(Supplied data)
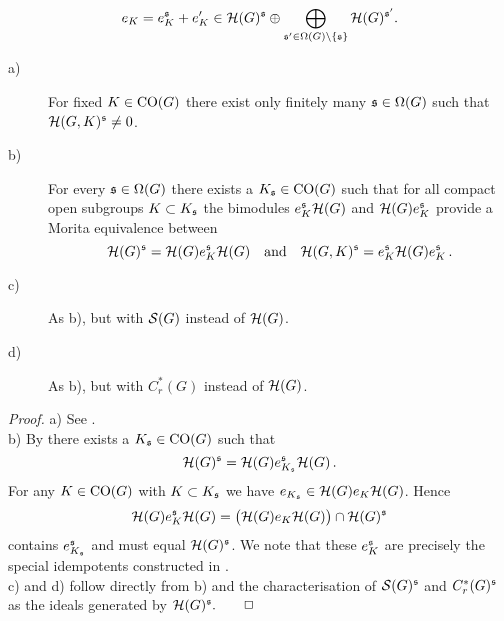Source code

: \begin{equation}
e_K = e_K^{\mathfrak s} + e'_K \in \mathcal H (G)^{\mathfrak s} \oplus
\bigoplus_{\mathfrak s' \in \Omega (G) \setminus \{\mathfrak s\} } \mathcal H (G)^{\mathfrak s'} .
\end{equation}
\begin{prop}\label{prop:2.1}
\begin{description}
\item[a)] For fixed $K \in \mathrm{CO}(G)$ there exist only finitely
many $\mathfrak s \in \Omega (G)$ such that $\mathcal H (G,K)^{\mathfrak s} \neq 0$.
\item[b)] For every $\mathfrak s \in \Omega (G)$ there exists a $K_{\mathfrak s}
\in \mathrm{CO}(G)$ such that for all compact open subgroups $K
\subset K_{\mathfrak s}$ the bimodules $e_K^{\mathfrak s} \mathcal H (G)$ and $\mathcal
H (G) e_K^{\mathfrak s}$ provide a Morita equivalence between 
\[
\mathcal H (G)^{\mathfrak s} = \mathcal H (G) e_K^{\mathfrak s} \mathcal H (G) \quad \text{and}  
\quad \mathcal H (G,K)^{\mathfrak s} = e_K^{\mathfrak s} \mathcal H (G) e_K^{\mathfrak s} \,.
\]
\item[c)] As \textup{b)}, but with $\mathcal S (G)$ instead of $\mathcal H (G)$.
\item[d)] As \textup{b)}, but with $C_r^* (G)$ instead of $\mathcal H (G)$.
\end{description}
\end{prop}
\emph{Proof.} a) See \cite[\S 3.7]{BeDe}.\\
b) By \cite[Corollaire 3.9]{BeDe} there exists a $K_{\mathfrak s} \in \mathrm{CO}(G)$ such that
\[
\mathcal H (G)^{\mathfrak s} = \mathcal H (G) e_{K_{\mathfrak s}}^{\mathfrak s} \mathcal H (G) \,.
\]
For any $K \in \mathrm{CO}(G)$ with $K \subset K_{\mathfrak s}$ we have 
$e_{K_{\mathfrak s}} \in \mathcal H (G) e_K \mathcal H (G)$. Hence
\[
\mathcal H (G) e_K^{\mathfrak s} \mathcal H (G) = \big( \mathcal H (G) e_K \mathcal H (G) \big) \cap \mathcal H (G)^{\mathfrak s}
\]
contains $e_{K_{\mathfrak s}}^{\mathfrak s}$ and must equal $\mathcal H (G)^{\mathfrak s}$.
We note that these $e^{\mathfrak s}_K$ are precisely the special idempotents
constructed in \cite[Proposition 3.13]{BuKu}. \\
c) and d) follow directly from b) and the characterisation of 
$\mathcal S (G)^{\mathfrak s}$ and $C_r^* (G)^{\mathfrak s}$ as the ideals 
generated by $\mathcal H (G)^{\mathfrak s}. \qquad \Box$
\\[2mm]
(End Supplied data)
- Problem description: Return all the material exactly, skipping pictures.

- Reply to the exercise:
Source code

: \begin{equation}
e_K = e_K^{\mathfrak s} + e'_K \in \mathcal H (G)^{\mathfrak s} \oplus
\bigoplus_{\mathfrak s' \in \Omega (G) \setminus \{\mathfrak s\} } \mathcal H (G)^{\mathfrak s'} .
\end{equation}
\begin{prop}\label{prop:2.1}
\begin{description}
\item[a)] For fixed $K \in \mathrm{CO}(G)$ there exist only finitely
many $\mathfrak s \in \Omega (G)$ such that $\mathcal H (G,K)^{\mathfrak s} \neq 0$.
\item[b)] For every $\mathfrak s \in \Omega (G)$ there exists a $K_{\mathfrak s}
\in \mathrm{CO}(G)$ such that for all compact open subgroups $K
\subset K_{\mathfrak s}$ the bimodules $e_K^{\mathfrak s} \mathcal H (G)$ and $\mathcal
H (G) e_K^{\mathfrak s}$ provide a Morita equivalence between 
\[
\mathcal H (G)^{\mathfrak s} = \mathcal H (G) e_K^{\mathfrak s} \mathcal H (G) \quad \text{and}  
\quad \mathcal H (G,K)^{\mathfrak s} = e_K^{\mathfrak s} \mathcal H (G) e_K^{\mathfrak s} \,.
\]
\item[c)] As \textup{b)}, but with $\mathcal S (G)$ instead of $\mathcal H (G)$.
\item[d)] As \textup{b)}, but with $C_r^* (G)$ instead of $\mathcal H (G)$.
\end{description}
\end{prop}
\emph{Proof.} a) See \cite[\S 3.7]{BeDe}.\\
b) By \cite[Corollaire 3.9]{BeDe} there exists a $K_{\mathfrak s} \in \mathrm{CO}(G)$ such that
\[
\mathcal H (G)^{\mathfrak s} = \mathcal H (G) e_{K_{\mathfrak s}}^{\mathfrak s} \mathcal H (G) \,.
\]
For any $K \in \mathrm{CO}(G)$ with $K \subset K_{\mathfrak s}$ we have 
$e_{K_{\mathfrak s}} \in \mathcal H (G) e_K \mathcal H (G)$. Hence
\[
\mathcal H (G) e_K^{\mathfrak s} \mathcal H (G) = \big( \mathcal H (G) e_K \mathcal H (G) \big) \cap \mathcal H (G)^{\mathfrak s}
\]
contains $e_{K_{\mathfrak s}}^{\mathfrak s}$ and must equal $\mathcal H (G)^{\mathfrak s}$.
We note that these $e^{\mathfrak s}_K$ are precisely the special idempotents
constructed in \cite[Proposition 3.13]{BuKu}. \\
c) and d) follow directly from b) and the characterisation of 
$\mathcal S (G)^{\mathfrak s}$ and $C_r^* (G)^{\mathfrak s}$ as the ideals 
generated by $\mathcal H (G)^{\mathfrak s}. \qquad \Box$
\\[2mm]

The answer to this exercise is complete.